- **Provided records**
═══

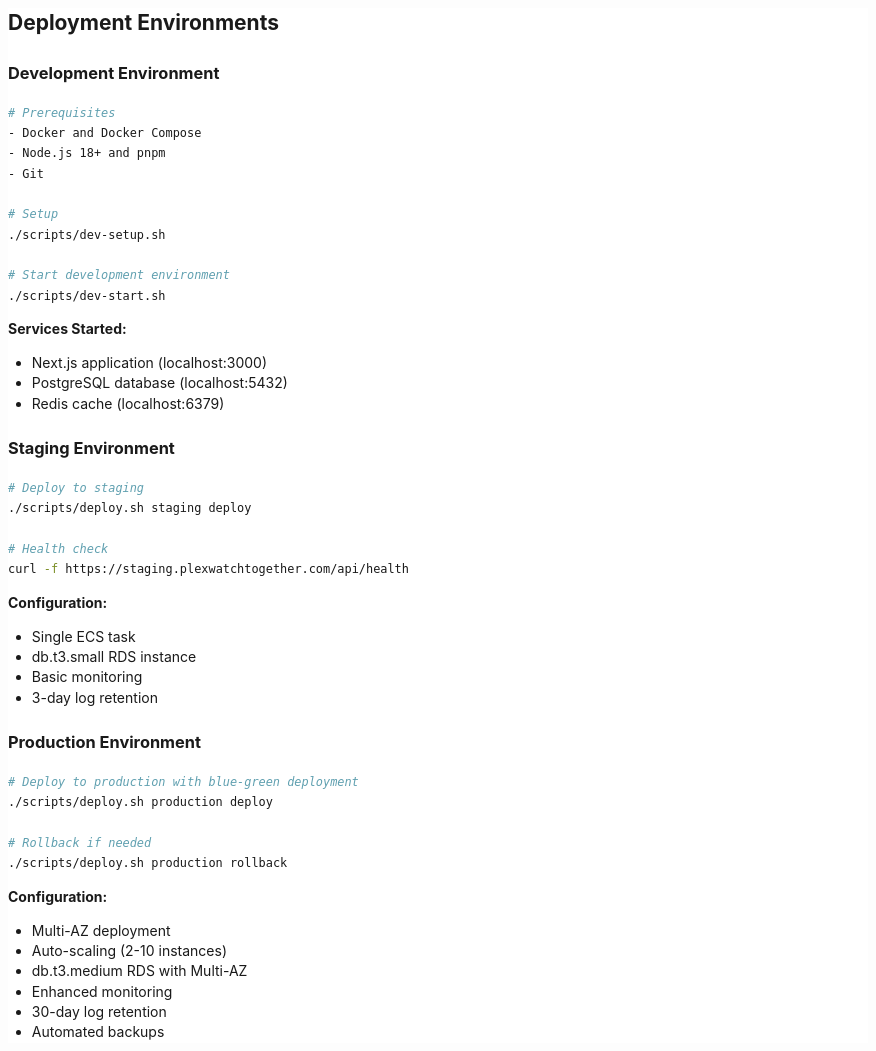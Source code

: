 ## Deployment Environments

### Development Environment

```bash
# Prerequisites
- Docker and Docker Compose
- Node.js 18+ and pnpm
- Git

# Setup
./scripts/dev-setup.sh

# Start development environment
./scripts/dev-start.sh
```

**Services Started:**
- Next.js application (localhost:3000)
- PostgreSQL database (localhost:5432)
- Redis cache (localhost:6379)

### Staging Environment

```bash
# Deploy to staging
./scripts/deploy.sh staging deploy

# Health check
curl -f https://staging.plexwatchtogether.com/api/health
```

**Configuration:**
- Single ECS task
- db.t3.small RDS instance
- Basic monitoring
- 3-day log retention

### Production Environment

```bash
# Deploy to production with blue-green deployment
./scripts/deploy.sh production deploy

# Rollback if needed
./scripts/deploy.sh production rollback
```

**Configuration:**
- Multi-AZ deployment
- Auto-scaling (2-10 instances)
- db.t3.medium RDS with Multi-AZ
- Enhanced monitoring
- 30-day log retention
- Automated backups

═══

- **Work instructions**
From the entries above, copy every line where the word "with" shows up.

- **Exercise output**
# Deploy to production with blue-green deployment
- db.t3.medium RDS with Multi-AZ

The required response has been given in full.